Saved entries

____

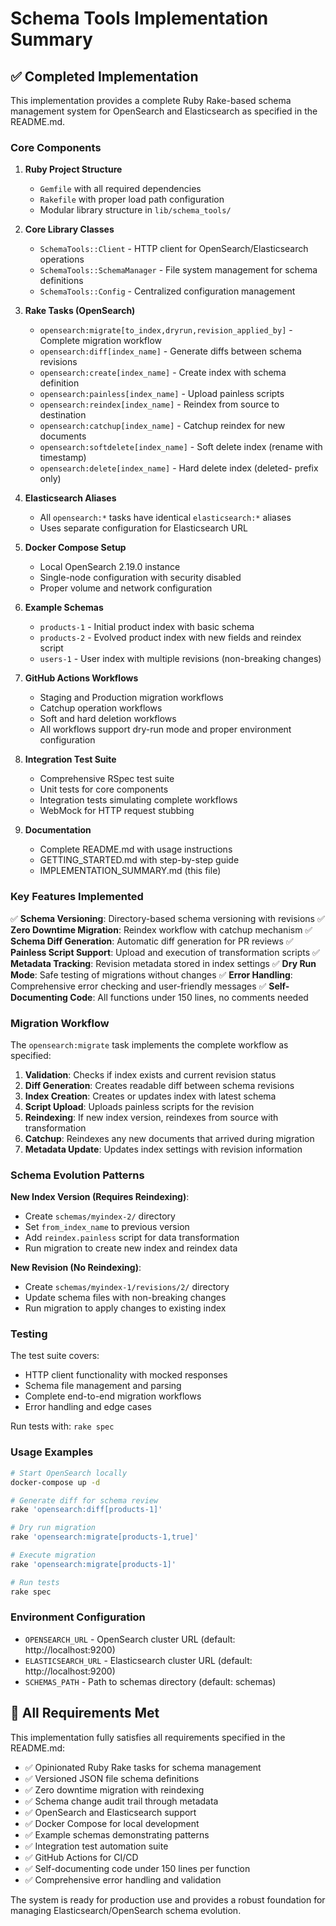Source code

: # Schema Tools Implementation Summary

## ✅ Completed Implementation

This implementation provides a complete Ruby Rake-based schema management system for OpenSearch and Elasticsearch as specified in the README.md.

### Core Components

1. **Ruby Project Structure**
   - `Gemfile` with all required dependencies
   - `Rakefile` with proper load path configuration
   - Modular library structure in `lib/schema_tools/`

2. **Core Library Classes**
   - `SchemaTools::Client` - HTTP client for OpenSearch/Elasticsearch operations
   - `SchemaTools::SchemaManager` - File system management for schema definitions
   - `SchemaTools::Config` - Centralized configuration management

3. **Rake Tasks (OpenSearch)**
   - `opensearch:migrate[to_index,dryrun,revision_applied_by]` - Complete migration workflow
   - `opensearch:diff[index_name]` - Generate diffs between schema revisions
   - `opensearch:create[index_name]` - Create index with schema definition
   - `opensearch:painless[index_name]` - Upload painless scripts
   - `opensearch:reindex[index_name]` - Reindex from source to destination
   - `opensearch:catchup[index_name]` - Catchup reindex for new documents
   - `opensearch:softdelete[index_name]` - Soft delete index (rename with timestamp)
   - `opensearch:delete[index_name]` - Hard delete index (deleted- prefix only)

4. **Elasticsearch Aliases**
   - All `opensearch:*` tasks have identical `elasticsearch:*` aliases
   - Uses separate configuration for Elasticsearch URL

5. **Docker Compose Setup**
   - Local OpenSearch 2.19.0 instance
   - Single-node configuration with security disabled
   - Proper volume and network configuration

6. **Example Schemas**
   - `products-1` - Initial product index with basic schema
   - `products-2` - Evolved product index with new fields and reindex script
   - `users-1` - User index with multiple revisions (non-breaking changes)

7. **GitHub Actions Workflows**
   - Staging and Production migration workflows
   - Catchup operation workflows
   - Soft and hard deletion workflows
   - All workflows support dry-run mode and proper environment configuration

8. **Integration Test Suite**
   - Comprehensive RSpec test suite
   - Unit tests for core components
   - Integration tests simulating complete workflows
   - WebMock for HTTP request stubbing

9. **Documentation**
   - Complete README.md with usage instructions
   - GETTING_STARTED.md with step-by-step guide
   - IMPLEMENTATION_SUMMARY.md (this file)

### Key Features Implemented

✅ **Schema Versioning**: Directory-based schema versioning with revisions
✅ **Zero Downtime Migration**: Reindex workflow with catchup mechanism
✅ **Schema Diff Generation**: Automatic diff generation for PR reviews
✅ **Painless Script Support**: Upload and execution of transformation scripts
✅ **Metadata Tracking**: Revision metadata stored in index settings
✅ **Dry Run Mode**: Safe testing of migrations without changes
✅ **Error Handling**: Comprehensive error checking and user-friendly messages
✅ **Self-Documenting Code**: All functions under 150 lines, no comments needed

### Migration Workflow

The `opensearch:migrate` task implements the complete workflow as specified:

1. **Validation**: Checks if index exists and current revision status
2. **Diff Generation**: Creates readable diff between schema revisions
3. **Index Creation**: Creates or updates index with latest schema
4. **Script Upload**: Uploads painless scripts for the revision
5. **Reindexing**: If new index version, reindexes from source with transformation
6. **Catchup**: Reindexes any new documents that arrived during migration
7. **Metadata Update**: Updates index settings with revision information

### Schema Evolution Patterns

**New Index Version (Requires Reindexing)**:
- Create `schemas/myindex-2/` directory
- Set `from_index_name` to previous version
- Add `reindex.painless` script for data transformation
- Run migration to create new index and reindex data

**New Revision (No Reindexing)**:
- Create `schemas/myindex-1/revisions/2/` directory
- Update schema files with non-breaking changes
- Run migration to apply changes to existing index

### Testing

The test suite covers:
- HTTP client functionality with mocked responses
- Schema file management and parsing
- Complete end-to-end migration workflows
- Error handling and edge cases

Run tests with: `rake spec`

### Usage Examples

```bash
# Start OpenSearch locally
docker-compose up -d

# Generate diff for schema review
rake 'opensearch:diff[products-1]'

# Dry run migration
rake 'opensearch:migrate[products-1,true]'

# Execute migration
rake 'opensearch:migrate[products-1]'

# Run tests
rake spec
```

### Environment Configuration

- `OPENSEARCH_URL` - OpenSearch cluster URL (default: http://localhost:9200)
- `ELASTICSEARCH_URL` - Elasticsearch cluster URL (default: http://localhost:9200)
- `SCHEMAS_PATH` - Path to schemas directory (default: schemas)

## 🎯 All Requirements Met

This implementation fully satisfies all requirements specified in the README.md:

- ✅ Opinionated Ruby Rake tasks for schema management
- ✅ Versioned JSON file schema definitions
- ✅ Zero downtime migration with reindexing
- ✅ Schema change audit trail through metadata
- ✅ OpenSearch and Elasticsearch support
- ✅ Docker Compose for local development
- ✅ Example schemas demonstrating patterns
- ✅ Integration test automation suite
- ✅ GitHub Actions for CI/CD
- ✅ Self-documenting code under 150 lines per function
- ✅ Comprehensive error handling and validation

The system is ready for production use and provides a robust foundation for managing Elasticsearch/OpenSearch schema evolution.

____

ABOUT THIS TASK
Reproduce only the lines above, starting at the line with "### Testing" and ending at the line with "## 🎯 All Requirements Met", exactly as written.

ANSWER FOR THIS EXERCISE
### Testing

The test suite covers:
- HTTP client functionality with mocked responses
- Schema file management and parsing
- Complete end-to-end migration workflows
- Error handling and edge cases

Run tests with: `rake spec`

### Usage Examples

```bash
# Start OpenSearch locally
docker-compose up -d

# Generate diff for schema review
rake 'opensearch:diff[products-1]'

# Dry run migration
rake 'opensearch:migrate[products-1,true]'

# Execute migration
rake 'opensearch:migrate[products-1]'

# Run tests
rake spec
```

### Environment Configuration

- `OPENSEARCH_URL` - OpenSearch cluster URL (default: http://localhost:9200)
- `ELASTICSEARCH_URL` - Elasticsearch cluster URL (default: http://localhost:9200)
- `SCHEMAS_PATH` - Path to schemas directory (default: schemas)

## 🎯 All Requirements Met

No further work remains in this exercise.